S'il estoit bien empesché en ses maux, l'apprehension de la mort luy estoit la plus sensible, comme à nous mesmes l'ignorance de sa maladie, jusque à ce que les Sauvages nous eurent adverty en se gaussant plaisamment, que le garçon en tenoit, mais qu'il n'en mourroit pas pourtant. Cela nous consola fort, car je vous asseure que nous nous trouvions bien empeschez, & ne sçavions quel remede apporter à ce mal inopiné.
Je vous manifesteray comme les Sauvages en usent pour leur santé, avec fruict & sans douleur, mais au préalable, il faut que je vous die, que nostre petit disciple n'y pas le dernier pris, car quelques François s'estans trouvez presents à sa disgrace, y trompèrent plusieurs de leurs compagnons, qui en murmuroient assez pendant que les autres s'esgorgeoient de rire.

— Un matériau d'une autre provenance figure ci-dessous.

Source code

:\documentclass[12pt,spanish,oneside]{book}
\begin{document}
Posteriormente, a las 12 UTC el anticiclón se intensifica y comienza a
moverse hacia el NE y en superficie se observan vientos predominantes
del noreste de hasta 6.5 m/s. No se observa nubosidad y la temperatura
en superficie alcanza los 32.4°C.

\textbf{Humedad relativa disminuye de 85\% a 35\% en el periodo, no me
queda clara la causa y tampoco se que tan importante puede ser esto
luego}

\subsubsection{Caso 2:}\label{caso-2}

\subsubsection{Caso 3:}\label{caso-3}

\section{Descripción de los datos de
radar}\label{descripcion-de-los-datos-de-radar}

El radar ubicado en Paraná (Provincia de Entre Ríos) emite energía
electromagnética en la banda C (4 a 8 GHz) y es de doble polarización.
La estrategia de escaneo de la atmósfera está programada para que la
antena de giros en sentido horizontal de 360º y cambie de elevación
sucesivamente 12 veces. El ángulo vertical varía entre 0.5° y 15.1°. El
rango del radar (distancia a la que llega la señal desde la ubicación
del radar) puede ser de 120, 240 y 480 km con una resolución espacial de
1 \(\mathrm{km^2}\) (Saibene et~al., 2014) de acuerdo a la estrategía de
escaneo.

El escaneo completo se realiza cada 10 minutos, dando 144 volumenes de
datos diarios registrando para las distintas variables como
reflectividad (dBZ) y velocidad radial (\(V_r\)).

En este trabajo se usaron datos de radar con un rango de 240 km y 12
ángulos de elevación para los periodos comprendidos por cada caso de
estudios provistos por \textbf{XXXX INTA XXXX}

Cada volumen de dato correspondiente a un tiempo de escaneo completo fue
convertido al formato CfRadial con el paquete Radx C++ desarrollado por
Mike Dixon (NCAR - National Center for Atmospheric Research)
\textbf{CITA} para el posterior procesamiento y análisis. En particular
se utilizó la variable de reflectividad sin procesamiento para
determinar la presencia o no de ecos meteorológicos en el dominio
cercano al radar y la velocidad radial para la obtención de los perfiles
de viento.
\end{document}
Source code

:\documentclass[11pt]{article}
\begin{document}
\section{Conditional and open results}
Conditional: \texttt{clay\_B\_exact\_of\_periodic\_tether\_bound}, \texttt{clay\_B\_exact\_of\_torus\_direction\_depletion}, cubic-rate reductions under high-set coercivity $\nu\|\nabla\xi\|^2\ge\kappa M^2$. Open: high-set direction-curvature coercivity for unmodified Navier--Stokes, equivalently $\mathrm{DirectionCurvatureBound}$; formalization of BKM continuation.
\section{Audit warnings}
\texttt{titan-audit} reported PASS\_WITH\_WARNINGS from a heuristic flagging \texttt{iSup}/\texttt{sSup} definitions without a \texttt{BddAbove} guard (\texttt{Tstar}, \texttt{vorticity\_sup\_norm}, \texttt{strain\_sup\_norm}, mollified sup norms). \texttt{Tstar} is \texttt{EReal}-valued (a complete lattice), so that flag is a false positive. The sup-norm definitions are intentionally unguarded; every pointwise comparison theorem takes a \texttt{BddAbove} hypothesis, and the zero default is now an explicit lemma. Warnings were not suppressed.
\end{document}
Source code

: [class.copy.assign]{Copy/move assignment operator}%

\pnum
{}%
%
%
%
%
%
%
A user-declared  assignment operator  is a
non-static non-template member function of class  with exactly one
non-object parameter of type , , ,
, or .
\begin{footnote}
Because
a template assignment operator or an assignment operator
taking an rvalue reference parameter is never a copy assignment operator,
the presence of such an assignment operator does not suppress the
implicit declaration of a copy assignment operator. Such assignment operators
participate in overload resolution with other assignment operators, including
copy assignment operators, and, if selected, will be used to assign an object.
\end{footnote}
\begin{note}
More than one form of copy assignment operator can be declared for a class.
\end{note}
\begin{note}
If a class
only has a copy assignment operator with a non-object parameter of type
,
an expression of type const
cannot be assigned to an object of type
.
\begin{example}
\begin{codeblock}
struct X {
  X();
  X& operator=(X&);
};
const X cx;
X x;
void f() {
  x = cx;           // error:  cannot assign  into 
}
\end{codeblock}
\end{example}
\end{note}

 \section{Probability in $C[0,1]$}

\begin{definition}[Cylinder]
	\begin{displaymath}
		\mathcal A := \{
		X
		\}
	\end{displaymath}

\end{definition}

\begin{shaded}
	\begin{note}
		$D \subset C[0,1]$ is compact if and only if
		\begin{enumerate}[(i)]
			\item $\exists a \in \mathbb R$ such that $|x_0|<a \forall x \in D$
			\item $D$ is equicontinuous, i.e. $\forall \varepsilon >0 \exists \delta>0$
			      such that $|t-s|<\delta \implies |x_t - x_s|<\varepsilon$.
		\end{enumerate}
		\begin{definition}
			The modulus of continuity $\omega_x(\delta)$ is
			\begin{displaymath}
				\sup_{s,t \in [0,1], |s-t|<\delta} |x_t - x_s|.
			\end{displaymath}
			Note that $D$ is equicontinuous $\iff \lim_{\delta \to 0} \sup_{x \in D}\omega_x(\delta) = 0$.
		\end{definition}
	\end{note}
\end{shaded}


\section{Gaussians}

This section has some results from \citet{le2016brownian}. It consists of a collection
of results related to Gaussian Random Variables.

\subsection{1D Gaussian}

Cela fut en partie la cause que je n'en apportay point en Canada pour la France, peur qu'on ne dis que j'avois apporté de quoy rire, preferant ce petit interest d'honneur, au grand estat qu'on en eut fait d'ailleurs, pour son excellente propriété de purger le cerveau, & d'esclaircir la face, mieux qu'aucune autre drogue que nous ayons icy.
Lors que nos Hurons, vieillards & autres se sentent le cerveau par trop chargé d'humeurs & de phlegmes qui leur incommodent la santé, ils envoyent de leurs enfans (je dis de leurs enfans, pour ce qu'ils n'ont ny vallets, ny chambrieres, non plus que de manoeuvres ou gens à la journée, en tout ces pays là) chercher de ces petits naveaux, lesquels ils font cuire sous les cendres chaudes, & en mangent un, deux, ou trois au matin, ou à telle heure de la journée qu'il leur plaist, & n'en ressentent aucune douleur ny incommodité que de tenir leur teste panchée, pendant que les flegmes leur distillent de la bouche.